NSAIDs in abdominal pain are controversial. As commonly known, they can cause intestinal ulceration, vomiting, and diarrhoea, as well as kidney injury, especially in hypotensive patients. Due to these reasons NSAIDs should only be used if intestinal or kidney injury is excluded and the animal is normotensive. Just recently a new drug, grapiprant was launched. Due to its effect at the EP 4 receptor its potential for intestinal injury may be lower, compared to standard NSAIDs.

Metamizole is a pyrazolone-derivate, belonging to the group of non-acidic-non-opioid analgesics. In some countries it is named dipyrone. It has anti-inflammatory, spasmolytic, and antipyretic effects and also acts at the µ-opioid receptor. Studies in rats and dogs evaluated its effect on intestinal integrity and did not find any intestinal injury, even after using high doses of metamizole. There are no studies proving kidney injury after using metamizole in dogs and cats. Side effects of metamizole are salivation after application in cats and hypotension after fast intravenous application. In humans a reversible agranulocytosis is described after prolonged use. This side effect is, to date, not reported in veterinary patients. Due to the positive effects and mild side effects, the author uses metamizole often as a first line drug in cardiovascularly stable dogs and cats with abdominal pain.

Local anaesthesia of abdominal pain has also been described. Intraabdominal application of lidocaine in very painful patients via drains is used as well as epidural anaesthesia. Epidural anaesthesia is especially helpful in severe abdominal pain from pancreatitis or peritonitis. Care must be taken to ensure strict hygiene. As epidural catheters are used for continuous infusion of local anaesthetics or opioids, these catheters must be managed in a strictly sterile fashion.

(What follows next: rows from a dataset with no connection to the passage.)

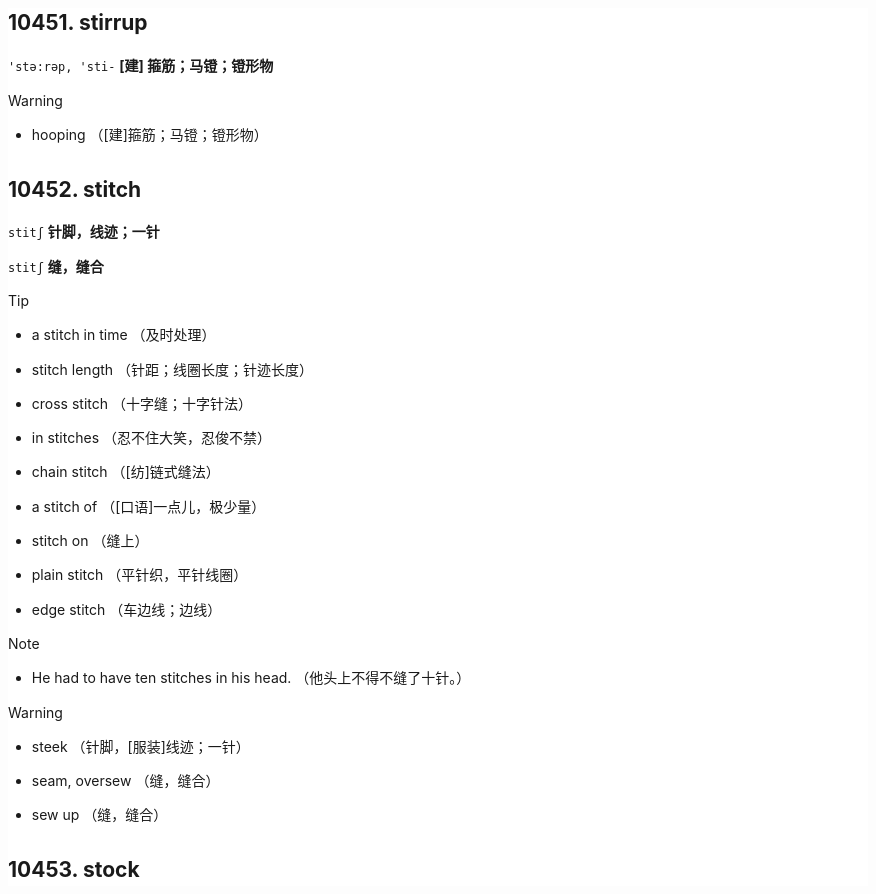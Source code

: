 ## 10451. stirrup

`'stə:rəp, 'sti-`  **[建] 箍筋；马镫；镫形物**

> [!WARNING]
>
> - hooping （[建]箍筋；马镫；镫形物）
>

## 10452. stitch

`stitʃ`  **针脚，线迹；一针**

`stitʃ`  **缝，缝合**

> [!TIP]
>
> - a stitch in time （及时处理）
>
> - stitch length （针距；线圈长度；针迹长度）
>
> - cross stitch （十字缝；十字针法）
>
> - in stitches （忍不住大笑，忍俊不禁）
>
> - chain stitch （[纺]链式缝法）
>
> - a stitch of （[口语]一点儿，极少量）
>
> - stitch on （缝上）
>
> - plain stitch （平针织，平针线圈）
>
> - edge stitch （车边线；边线）
>

> [!NOTE]
>
> - He had to have ten stitches in his head. （他头上不得不缝了十针。）
>

> [!WARNING]
>
> - steek （针脚，[服装]线迹；一针）
>
> - seam, oversew （缝，缝合）
>
> - sew up （缝，缝合）
>

## 10453. stock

As histamine release is involved in every inflammatory process, anti-histamines such as diphenhydramine and chlorphenamine are known to have analgesic effects. These drugs are rarely used in veterinary medicine as analgesics. But especially in cases where NSAIDs cannot be used, antihistamines have the potential to provide analgesia alone and increase NSAID or metamizole derived analgesia.

NK1 receptor-antagonists like maropitant have been shown to have an analgesic effect. As its main indication is antiemesis, it is often given in vomiting animals. Because it also decreases nausea and has analgesic properties, application should be considered in many patients with abdominal pain.

As pain is also an emotional experience and well-being is an important factor in the control of pain, non-medical treatment of abdominal pain is also mandatory. From human medicine we know that warming of the abdomen often helps to decrease the pain. An excessively filled stomach will also cause pain, discomfort, decreased mobility and decreased food intake. Therefore, it is helpful to empty a massively filled stomach by oro-gastric or nasogastric tubes. In general, the patient should be placed in a quiet environment and on soft and clean bedding. TLC may also improve analgesia in many patients.